Shenandoah-Dives Mining Company

    The Shenandoah-Dives Mining Company was active in the San Juan Mountains from the 1930s through the 1960s. As one of the largest mining operations in the region during the twentieth century, the company’s history exemplifies the boom and bust cycles and labor strife that were common in Colorado’s resource extraction industry. Today, the Shenandoah-Dives legacy is preserved at the Shenandoah-Dives Mill site, which has been named a National Historic Landmark.

    Beginnings

    In summer 1925, a group from Kansas City, Missouri, who later called themselves the “Shenandoah-Dives Syndicate,” contracted Denver mining engineer Charles A. Chase to travel to the San Juans. The syndicate wanted to invest in a gold mine, and Chase knew the region and its mineral resources well. He first visited the San Juans in 1899 at the invitation of Arthur Winslow, owner and manager of the Liberty Bell Gold Mine in Telluride.

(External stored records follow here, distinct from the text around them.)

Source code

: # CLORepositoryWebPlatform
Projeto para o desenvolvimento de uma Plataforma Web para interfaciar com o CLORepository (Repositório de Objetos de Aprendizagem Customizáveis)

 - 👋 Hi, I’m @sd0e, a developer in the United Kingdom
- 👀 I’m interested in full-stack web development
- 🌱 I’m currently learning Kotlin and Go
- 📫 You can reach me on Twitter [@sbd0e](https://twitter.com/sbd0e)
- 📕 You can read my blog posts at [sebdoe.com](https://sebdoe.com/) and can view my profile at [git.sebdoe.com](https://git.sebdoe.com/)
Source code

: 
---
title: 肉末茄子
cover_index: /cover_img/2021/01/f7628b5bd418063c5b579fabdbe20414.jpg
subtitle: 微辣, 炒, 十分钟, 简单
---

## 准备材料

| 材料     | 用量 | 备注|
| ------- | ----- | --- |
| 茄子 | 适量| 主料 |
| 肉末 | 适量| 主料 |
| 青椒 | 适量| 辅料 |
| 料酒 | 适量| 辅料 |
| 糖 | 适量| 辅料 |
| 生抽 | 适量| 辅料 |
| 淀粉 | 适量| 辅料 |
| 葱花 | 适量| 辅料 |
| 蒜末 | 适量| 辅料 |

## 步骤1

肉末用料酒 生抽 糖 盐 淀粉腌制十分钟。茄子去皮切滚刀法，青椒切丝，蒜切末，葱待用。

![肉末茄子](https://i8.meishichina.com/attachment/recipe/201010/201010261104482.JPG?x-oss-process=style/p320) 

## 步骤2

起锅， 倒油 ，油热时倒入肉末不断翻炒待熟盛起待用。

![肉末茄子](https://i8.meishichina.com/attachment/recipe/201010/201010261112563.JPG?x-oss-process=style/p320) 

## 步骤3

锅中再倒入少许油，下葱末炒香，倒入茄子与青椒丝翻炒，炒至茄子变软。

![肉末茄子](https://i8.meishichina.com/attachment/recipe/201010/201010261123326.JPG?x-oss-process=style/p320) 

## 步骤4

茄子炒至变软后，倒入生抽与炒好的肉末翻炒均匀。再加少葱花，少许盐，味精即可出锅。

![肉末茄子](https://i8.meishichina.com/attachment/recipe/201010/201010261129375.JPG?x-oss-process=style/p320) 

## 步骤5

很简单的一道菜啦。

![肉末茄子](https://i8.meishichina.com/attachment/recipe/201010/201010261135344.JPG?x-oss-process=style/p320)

Moving up from company surveyor and assayer, Chase became general manager of the Liberty Bell and continued to work there for twenty-five years, until it closed in the 1920s.

    In August 1925, Chase climbed the peaks between Telluride and Silverton, surveying for further exploration and development. First, he assessed ore samples for gold and silver from the Old Hundred Gold Mine that sat in a well-defined vein running through King Solomon Mountain. Chase then assessed the rich veins of the Shenandoah-Dives and North Star Mines. His investigations led him to encourage Kansas City investors James Oldham and Clifford Histed to purchase and consolidate the Shenandoah-Dives, North Star, Terrible, and old Mayflower Mines into one large complex. Acting on Chase’s recommendation, the Kansas City group raised capital to purchase thirty-one patented claims and twelve unpatented claims, covering a total of 316 acres. Between 1925 and 1927, the company began developing its Colorado holdings, with Chase as general manager of the Shenandoah-Dives operation.

    Chase hired twenty-seven men as machine runners, trammers, cagers, and top men. An engineer oversaw their work. Handling the non-mining end of the operations were a cadre of blacksmiths, carpenters, cooks, firemen, and others. Chase hired James McKay as the mine’s foreman. Soon after, the men opened a new tunnel at the Mayflower Mine, with early production garnering about $400,000 in mineral wealth. By July 1928, the nascent company also profited from the use of the Iowa-Tiger Mill, which it rented in Arrastra Gulch, well below the mineshaft.

    Mill

    Later in the year, Chase presented another proposal to the syndicate outlining a new tunnel, tramway, and mill and calling for more mine equipment and a working fund of $50,000. The syndicate accepted the proposal, with construction on the new structures beginning in June 1929. Chase turned to his Denver colleagues to help him with the design and construction of the flotation mill that he planned to build at the base of the mountain. He hired a former colleague from the Colorado School of Mines, Arthur J. Weinig, as consulting metallurgist and engineer, while Denver-based Stearns-Roger Engineering designed the mill structure.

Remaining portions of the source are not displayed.